EXERCISE: Work through the entries below line by line and give the number of lines with the string "面黄目青", nothing else.

SOURCE MATERIAL:
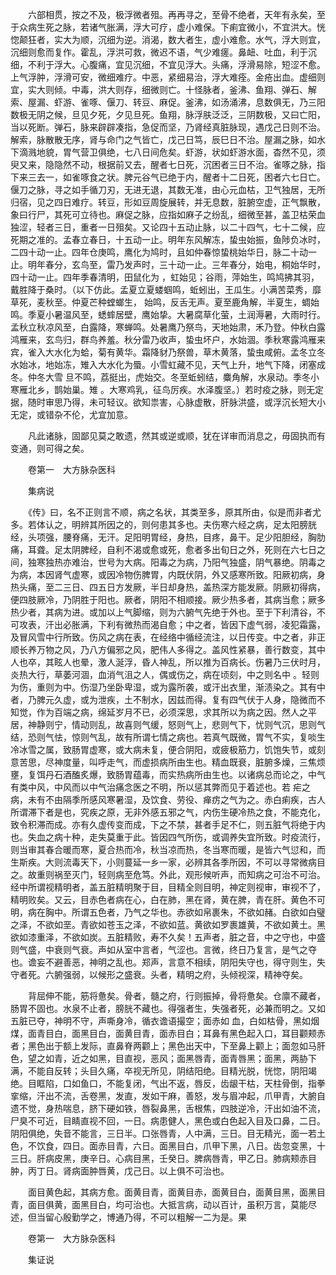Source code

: <!-- { "loadSidebar": true } -->
　　六部相贯，按之不及，极浮微者殂。再再寻之，至骨不绝者，天年有永矣，至于众病生死之脉，若诸气胀满，浮大可疗，虚小难保。下痢宜微小，不宜洪大。恍惚颠狂者，实大为顺，沉细为逆。消渴，数大者生，虚小难愈。水气，浮大则宜，沉细则愈而复作。霍乱，浮洪可救，微迟不语，气少难瘥。鼻衄、吐血，利于沉细，不利于浮大。心腹痛，宜见沉细，不宜见浮大。头痛，浮滑易除，短涩不愈。上气浮肿，浮滑可安，微细难疗。中恶，紧细易治，浮大难痊。金疮出血。虚细则宜，实大则倾。中毒，洪大则存，细微则亡。十怪脉者，釜沸、鱼翔、弹石、解索、屋漏、虾游、雀啄、偃刀、转豆、麻促。釜沸，如汤涌沸，息数俱无，乃三阳数极无阴之候，旦见夕死，夕见旦死。鱼翔，脉浮肤泛泛，三阴数极，又曰亡阳，当以死断。弹石，脉来辟辟凑指，急促而坚，乃肾经真脏脉现，遇戊己日则不治。解索，脉散散无序，肾与命门之气皆亡，戊己日笃，辰巳日不治。屋漏之脉，如水下滴溅地貌，胃气营卫俱绝，七八日间危矣。虾游，状如虾游水面，杳然不见，须臾又来，隐隐然不动，根据前又去，醒者七日死，沉困者三日不治。雀啄之脉，指下来三去一，如雀啄食之状。脾元谷气已绝于内，醒者十二日死，困者六七日亡。偃刀之脉，寻之如手循刀刃，无进无退，其数无准，由心元血枯，卫气独居，无所归宿，见之四日难疗。转豆，形如豆周旋展转，并无息数，脏腑空虚，正气飘散，象曰行尸，其死可立待也。麻促之脉，应指如麻子之纷乱，细微至甚，盖卫枯荣血独涩，轻者三日，重者一日殂矣。又论四十五动止脉，以二十四气，七十二候，应死期之准的。孟春立春日，十五动一止。明年东风解冻，蛰虫始振，鱼陟负冰时，二四十动一止。四年仓庚鸣，鹰化为鸠时，且如仲春惊蛰桃始华日，脉二十动一止。明年春分，玄鸟至，雷乃发声时，三十动一止。三年春分，始电，桐始华时，四十动一止。四年季春清明，田鼠化为 ，虹始见；谷雨，萍始生，鸣鸠拂其羽，戴胜降于桑时。（以下仿此。孟夏立夏蝼蝈鸣，蚯蚓出，王瓜生。小满苦菜秀，靡草死，麦秋至。仲夏芒种螳螂生， 始鸣，反舌无声。夏至鹿角解，半夏生，蜩始鸣。季夏小暑温风至，蟋蟀居壁，鹰始挚。大暑腐草化萤，土润溽暑，大雨时行。孟秋立秋凉风至，白露降，寒蝉鸣。处暑鹰乃祭鸟，天地始肃，禾乃登。仲秋白露鸿雁来，玄鸟归，群鸟养羞。秋分雷乃收声，蛰虫坏户，水始涸。季秋寒露鸿雁来宾，雀入大水化为蛤，菊有黄华。霜降豺乃祭兽，草木黄落，蛰虫咸俯。孟冬立冬水始冰，地始冻，雉入大水化为蜃。小雪虹藏不见，天气上升，地气下降，闭塞成冬。仲冬大雪 旦不鸣，荔挺出，虎始交。冬至蚯蚓结，麋角解，水泉动。季冬小寒雁北乡，鹊始巢。雉 。大寒鸡乳，征鸟厉疾。水泽腹坚。）若时疫之脉，则无定据，随时审思乃得，未可轻议。欲知祟害，心脉虚散，肝脉洪盛，或浮沉长短大小无定，或错杂不伦，尤宜加意。

　　凡此诸脉，固鄙见莫之敢遗，然其或逆或顺，犹在详审而消息之，毋固执而有变通，则可得之矣。

　　卷第一　大方脉杂医科

　　集病说

　　《传》曰，名不正则言不顺，病之名状，其类至多，原其所由，似是而非者尤多。若体认之，明辨其所因之的，则何患其多也。夫伤寒六经之病，足太阳膀胱经，头项强，腰脊痛，无汗。足阳明胃经，身热，目疼，鼻干。足少阳胆经，胸肋痛，耳聋。足太阴脾经，自利不渴或愈或死，愈者多出旬日之外，死则在六七日之间，独寒独热亦难治，世号为大病。阳毒之为病，乃阳气独盛，阴气暴绝。阴毒之为病，本因肾气虚寒，或因冷物伤脾胃，内既伏阴，外又感寒所致。阳厥初病，身热头痛，至二三日、四五日方发厥，半日却身热，盖热深方能发厥。阴厥初得病，便四肢厥冷，乃阴胜于阳也。厥者，阴阳不相顺接。厥少热多者，其病当愈；厥多热少者，其病为进。或加以上气脚缩，则为六腑气先绝于外也。至于下利清谷，不可攻表，汗出必胀满，下利有微热而渴自愈；中之者，皆因下虚气弱，凌犯霜露，及冒风雪中行所致。伤风之病在表，在经络中循经流注，以日传变。中之者，非正顺长养万物之风，乃八方偏邪之风，肥伟人多得之。盖风性紧暴，善行数变，其中人也卒，其眩人也晕，激人涎浮，昏人神乱，所以推为百病长。伤暑乃三伏时月，炎热大行，草萎河涸，血消气沮之人，偶或伤之，病在顷刻，中之则名中 。轻则为伤，重则为中。伤湿乃坐卧卑湿，或为露所袭，或汗出衣里，渐渍染之。其有中者，乃脾元久虚，或为泄疾，土不制水，因兹而得。复有四气伏于人身，隐微而不知觉，作为百端之病，绵延岁月不已，必须深思，求其所以为病之因。然人之平居，神静则宁，情动则乱，故喜则气缓，怒则气上，悲则气下，忧则气沉，思则气结，恐则气怯，惊则气乱，故有所谓七情之病也。若真气既微，胃气不实，复啖生冷冰雪之属，致肠胃虚寒，或大病未复，便合阴阳，或疲极筋力，饥饱失节，或刻意苦思，尽神度量，叫呼走气，而虚损病所由生也。精血既衰，脏腑多燥，三焦烦壅，复饵丹石酒醢炙爆，致肠胃蕴毒，而实热病所由生也。以诸病总而论之，中气有类中风，中风而以中气治痛念医之不明，所以惩其弊而见于着述也。若 疟之病，未有不由隔季所感风寒暑湿，及饮食、劳役、瘅疠之气为之。赤白痢疾，古人所谓滞下者是也，究疾之原，无非外感五邪之气，内伤生硬冷热之食，不能克化，致令积滞而成。亦有久虚传变而成，下之不禁，甚者手足不仁，则五脏气将绝于内也。失血之病十种，走失莫重于此。皆因四气所伤，或调养失宜所致。时疫流行，则当审其春合暖而寒，夏合热而冷，秋当凉而热，冬当寒而暖，是皆六气愆和，而生斯疾。大则流毒天下，小则蔓延一乡一家，必辨其各季所因，不可以寻常微病目之。故重则祸至灭门，轻则病至危笃。外此，观形候听声，而知病之可治不可治。经中所谓视精明者，盖五脏精明聚于目，目精全则目明，神定则视审，审视不了，精明败矣。又云，目赤色者病在心，白在肺，黑在肾，黄在脾，青在肝。黄色不可明，病在胸中。所谓五色者，乃气之华也。赤欲如帛裹朱，不欲如赭。白欲如白璧之泽，不欲如垩。青欲如苍玉之泽，不欲如蓝。黄欲如罗裹雄黄，不欲如黄土。黑欲如漆重泽，不欲如炭。五脏精败，寿不久矣！五声者，脏之音，中之守也，中盛则气盛，中衰则气衰。声如从室中言者，气涩也。言微，终日乃复言，是气之夺也。谵妄不避善恶，神明之乱也。郑声，言意不相续，阴阳失守也，得守则生，失守者死。六腑强弱，以候形之盛衰。头者，精明之府，头倾视深，精神夺矣。

　　背屈伸不能，筋将惫矣。骨者，髓之府，行则振掉，骨将惫矣。仓廪不藏者，肠胃不固也。水泉不止者，膀胱不藏也。得强者生，失强者死，必兼而明之。又如五脏已夺，神明不守，声嘶身冷，循衣谵语撮空；面赤如 血，白如枯骨，黑如烟煤，面青目白，面黑目白，面黄目青，面赤目白；耳鼻有黑色起入口，耳目颧颊赤者；黑色出于额上发际，直鼻脊两颧上；黑色出天中，下至鼻上颧上；面忽如马肝色，望之如青，近之如黑，目直视，恶风；面黑唇青，面青唇黑；面黑，两胁下满，不能自反转；头目久痛，卒视无所见，阴结阳绝。目精光脱，恍惚，阴阳竭绝。目眶陷，口如鱼口，不能复闭，气出不返，唇反，齿龈干枯，天柱骨倒，指拳挛缩，汗出不流，舌卷黑，发直，发如干麻，善怒，发与眉冲起，爪甲青，大腑自遗不觉，身热喘息，脐下硬如铁，唇裂鼻黑，舌根焦，四肢逆冷，汗出如油不流，尸臭不可近，目睛直视不回，一日。病患健人，黑色或白色起入目及口鼻，二日。阴阳俱绝，失音不能言，三日半。口张唇青，人中满，三日。目无精光，面一若土色，不饮食，四日。面赤目青，六日。面黑目白，爪甲下黑，八日。齿忽变黑，十三日。肝病皮黑，庚辛日。心病目黑，壬癸日。脾病唇青，甲乙日。肺病颊赤目肿，丙丁日。肾病面肿唇黄，戊己日。以上俱不可治也。

　　面目黄色起，其病方愈。面黄目青，面黄目赤，面黄目白，面黄目黑，面黑目青，面目俱黄，面黑目白，均可治也。大抵言病，动以百计，虽积万言，莫能尽述，但当留心殷勤学之，博通乃得，不可以粗解一二为是。果

　　卷第一　大方脉杂医科

　　集证说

OUTPUT OF THE TASK: 2